Au contraire de mes collègues, je considère comme un point positif l’article 49 bis, qui vise enfin à affecter la totalité des « centimes forestiers », la taxe additionnelle à la taxe sur le foncier non bâti, au Fonds national de solidarité et de péréquation du réseau des chambres d’agriculture, afin de financer exclusivement les actions consacrées à la forêt et à la filière bois.
Monsieur le ministre, l’argent de la forêt doit être fléché sur les politiques forestières publiques, pour régénérer ce capital essentiel. Sans cela, nous préempterons l’avenir des générations qui suivent.
M. Roland Courteau. Très bien !
Mme Anne-Catherine Loisier. En matière d’agriculture, la France a choisi une politique d’une rare complexité et coûteuse, avec, pour conséquences, une perte de compétitivité des filières françaises et des professionnels qui désespèrent.
Nos éleveurs doivent pouvoir valoriser le modèle français de production de viande, fondé sur des exploitations majoritairement familiales et des vaches nourries à 80 % d’herbe. Or, dans nos restaurants collectifs, 70 % des viandes bovines et 90 % des viandes ovines sont encore issues de l’importation… Il est donc essentiel de s’assurer de la cohérence de nos politiques publiques, en refusant l’importation de viandes qui ne répondent pas aux mêmes normes de production.
Ouvrir le marché intérieur, aujourd’hui autosuffisant, à des flux supplémentaires serait préjudiciable. Ainsi, avec l’accord économique et commercial global, le CETA, 65 000 tonnes de viande bovine canadienne, issue d’animaux engraissés aux farines animales et autres activateurs de croissance, viendront concurrencer nos viandes françaises. Avec le Mercosur, 100 000 à 130 000 tonnes supplémentaires pourraient être concernées, à droits de douane quasi nuls.
Monsieur le ministre, toute politique agricole sera vouée à l’échec si, dans le même temps, nos professionnels subissent la concurrence déloyale de produits issus de systèmes peu ou pas réglementés.
Faute de viabilité, confronté à une mondialisation croissante, le modèle français auquel nous tenons tant risque bel et bien de disparaître plus vite que nous ne l’imaginons.
En conséquence, le groupe Union Centriste se prononcera défavorablement sur les crédits de cette mission. (Applaudissements sur les travées du groupe Union Centriste, du groupe Les Républicains et du groupe Les Indépendants – République et Territoires.)
M. le président. La parole est à M. Franck Montaugé.

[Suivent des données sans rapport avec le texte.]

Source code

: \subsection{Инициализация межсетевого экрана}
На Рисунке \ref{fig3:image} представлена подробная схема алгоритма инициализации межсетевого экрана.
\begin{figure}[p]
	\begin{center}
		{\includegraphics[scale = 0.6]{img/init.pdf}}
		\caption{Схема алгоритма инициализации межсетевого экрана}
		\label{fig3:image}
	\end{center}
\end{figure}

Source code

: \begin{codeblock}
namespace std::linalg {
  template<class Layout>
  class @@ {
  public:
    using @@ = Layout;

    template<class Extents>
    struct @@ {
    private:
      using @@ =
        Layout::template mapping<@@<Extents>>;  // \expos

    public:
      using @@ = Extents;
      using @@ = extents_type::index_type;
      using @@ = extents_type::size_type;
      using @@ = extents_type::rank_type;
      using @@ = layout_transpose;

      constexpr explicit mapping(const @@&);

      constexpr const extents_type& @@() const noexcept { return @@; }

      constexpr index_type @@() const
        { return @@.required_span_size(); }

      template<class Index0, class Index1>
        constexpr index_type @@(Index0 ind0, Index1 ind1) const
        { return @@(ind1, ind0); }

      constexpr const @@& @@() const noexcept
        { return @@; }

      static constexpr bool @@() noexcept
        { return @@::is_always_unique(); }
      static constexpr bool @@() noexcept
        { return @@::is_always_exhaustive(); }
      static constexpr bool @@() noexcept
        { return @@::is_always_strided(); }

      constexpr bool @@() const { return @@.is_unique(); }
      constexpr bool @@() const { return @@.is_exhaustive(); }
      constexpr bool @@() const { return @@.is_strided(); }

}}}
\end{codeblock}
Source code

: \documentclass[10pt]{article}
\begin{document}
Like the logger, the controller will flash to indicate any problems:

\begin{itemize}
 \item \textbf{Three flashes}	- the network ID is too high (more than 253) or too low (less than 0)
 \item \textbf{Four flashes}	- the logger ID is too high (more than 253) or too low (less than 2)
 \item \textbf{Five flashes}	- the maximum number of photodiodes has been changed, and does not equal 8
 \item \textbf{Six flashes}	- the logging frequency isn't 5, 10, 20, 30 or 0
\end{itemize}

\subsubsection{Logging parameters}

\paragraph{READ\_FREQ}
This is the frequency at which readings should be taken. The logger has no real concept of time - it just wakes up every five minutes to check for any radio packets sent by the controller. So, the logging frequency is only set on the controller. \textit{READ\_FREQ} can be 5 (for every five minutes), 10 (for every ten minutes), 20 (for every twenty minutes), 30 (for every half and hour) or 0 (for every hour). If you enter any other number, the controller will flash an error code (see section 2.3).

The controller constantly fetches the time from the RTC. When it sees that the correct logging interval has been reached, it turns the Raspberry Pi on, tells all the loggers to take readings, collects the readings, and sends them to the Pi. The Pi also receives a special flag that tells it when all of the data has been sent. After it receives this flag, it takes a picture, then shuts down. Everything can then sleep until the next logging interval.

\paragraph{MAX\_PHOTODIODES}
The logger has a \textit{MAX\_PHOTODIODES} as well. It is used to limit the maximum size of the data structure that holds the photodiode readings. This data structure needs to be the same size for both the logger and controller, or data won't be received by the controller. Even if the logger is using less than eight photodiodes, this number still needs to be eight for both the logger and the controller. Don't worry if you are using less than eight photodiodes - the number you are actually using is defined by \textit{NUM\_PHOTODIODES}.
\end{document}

M. Franck Montaugé. Monsieur le président, monsieur le ministre, mes chers collègues, à quelques points près, que j’aborderai, deux mots caractérisent le budget agricole général et celui de la mission « Agriculture, alimentation, forêt et affaires rurales » qui nous sont présentés : continuité et attente.
Continuité, parce que les orientations majeures de la loi d’avenir pour l’agriculture, l’alimentation et la forêt – je pense à l’objectif de transition agroécologique et à la conciliation des enjeux de performance économique, sociale et environnementale – sont confirmées.
Attente, parce qu’aucune mesure répondant fondamentalement aux besoins des agriculteurs, qu’il s’agisse du niveau des revenus, de la gestion prévisionnelle des risques de marché, du juste retour de la valeur ajoutée aux producteurs ou même de la compétitivité de la « ferme France », n’apparaît dans ce budget, en tout cas de manière distinctive par rapport au précédent budget. C’est un constat plus qu’un jugement de valeur.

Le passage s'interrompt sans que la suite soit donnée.